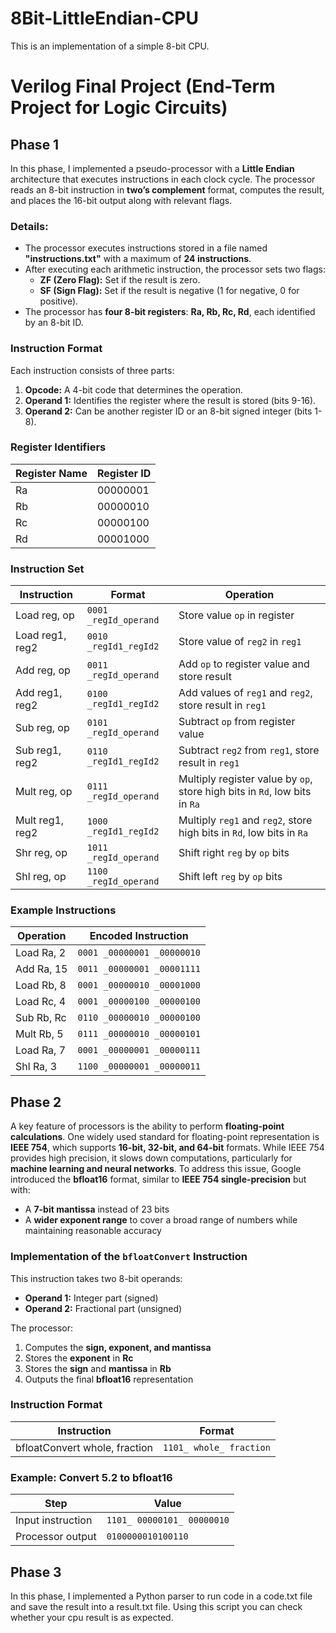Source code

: # 8Bit-LittleEndian-CPU
This is an implementation of a simple 8-bit CPU.

# Verilog Final Project (End-Term Project for Logic Circuits)

## **Phase 1**

In this phase, I implemented a pseudo-processor with a **Little Endian** architecture that executes instructions in each clock cycle. The processor reads an 8-bit instruction in **two’s complement** format, computes the result, and places the 16-bit output along with relevant flags.

### **Details:**
- The processor executes instructions stored in a file named **"instructions.txt"** with a maximum of **24 instructions**.
- After executing each arithmetic instruction, the processor sets two flags:
  - **ZF (Zero Flag):** Set if the result is zero.
  - **SF (Sign Flag):** Set if the result is negative (1 for negative, 0 for positive).
- The processor has **four 8-bit registers**: **Ra, Rb, Rc, Rd**, each identified by an 8-bit ID.

### **Instruction Format**
Each instruction consists of three parts:
1. **Opcode:** A 4-bit code that determines the operation.
2. **Operand 1:** Identifies the register where the result is stored (bits 9-16).
3. **Operand 2:** Can be another register ID or an 8-bit signed integer (bits 1-8).

### **Register Identifiers**

| Register Name | Register ID |
|--------------|------------|
| Ra           | 00000001   |
| Rb           | 00000010   |
| Rc           | 00000100   |
| Rd           | 00001000   |

### **Instruction Set**

| Instruction | Format | Operation |
|------------|--------|-----------|
| Load reg, op | `0001 _regId_operand` | Store value `op` in register |
| Load reg1, reg2 | `0010 _regId1_regId2` | Store value of `reg2` in `reg1` |
| Add reg, op | `0011 _regId_operand` | Add `op` to register value and store result |
| Add reg1, reg2 | `0100 _regId1_regId2` | Add values of `reg1` and `reg2`, store result in `reg1` |
| Sub reg, op | `0101 _regId_operand` | Subtract `op` from register value |
| Sub reg1, reg2 | `0110 _regId1_regId2` | Subtract `reg2` from `reg1`, store result in `reg1` |
| Mult reg, op | `0111 _regId_operand` | Multiply register value by `op`, store high bits in `Rd`, low bits in `Ra` |
| Mult reg1, reg2 | `1000 _regId1_regId2` | Multiply `reg1` and `reg2`, store high bits in `Rd`, low bits in `Ra` |
| Shr reg, op | `1011 _regId_operand` | Shift right `reg` by `op` bits |
| Shl reg, op | `1100 _regId_operand` | Shift left `reg` by `op` bits |

### **Example Instructions**
| Operation | Encoded Instruction |
|-----------|---------------------|
| Load Ra, 2 | `0001 _00000001 _00000010` |
| Add Ra, 15 | `0011 _00000001 _00001111` |
| Load Rb, 8 | `0001 _00000010 _00001000` |
| Load Rc, 4 | `0001 _00000100 _00000100` |
| Sub Rb, Rc | `0110 _00000010 _00000100` |
| Mult Rb, 5 | `0111 _00000010 _00000101` |
| Load Ra, 7 | `0001 _00000001 _00000111` |
| Shl Ra, 3 | `1100 _00000001 _00000011` |

## **Phase 2**

A key feature of processors is the ability to perform **floating-point calculations**. One widely used standard for floating-point representation is **IEEE 754**, which supports **16-bit, 32-bit, and 64-bit** formats. While IEEE 754 provides high precision, it slows down computations, particularly for **machine learning and neural networks**. To address this issue, Google introduced the **bfloat16** format, similar to **IEEE 754 single-precision** but with:
- A **7-bit mantissa** instead of 23 bits
- A **wider exponent range** to cover a broad range of numbers while maintaining reasonable accuracy

### **Implementation of the `bfloatConvert` Instruction**
This instruction takes two 8-bit operands:
- **Operand 1:** Integer part (signed)
- **Operand 2:** Fractional part (unsigned)

The processor:
1. Computes the **sign, exponent, and mantissa**
2. Stores the **exponent** in **Rc**
3. Stores the **sign** and **mantissa** in **Rb**
4. Outputs the final **bfloat16** representation

### **Instruction Format**
| Instruction | Format |
|------------|--------|
| bfloatConvert whole, fraction | `1101_ whole_ fraction` |

### **Example: Convert 5.2 to bfloat16**
| Step | Value |
|------|--------|
| Input instruction | `1101_ 00000101_ 00000010` |
| Processor output | `0100000010100110` |

## **Phase 3**

In this phase, I implemented a Python parser to run code in a code.txt file and save the result into a result.txt file.
Using this script you can check whether your cpu result is as expected.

○ ○ ○

*Required work*: Search the entries for the word "Subtract", then gather every line that has it.

*Result*:
| Sub reg, op | `0101 _regId_operand` | Subtract `op` from register value |
| Sub reg1, reg2 | `0110 _regId1_regId2` | Subtract `reg2` from `reg1`, store result in `reg1` |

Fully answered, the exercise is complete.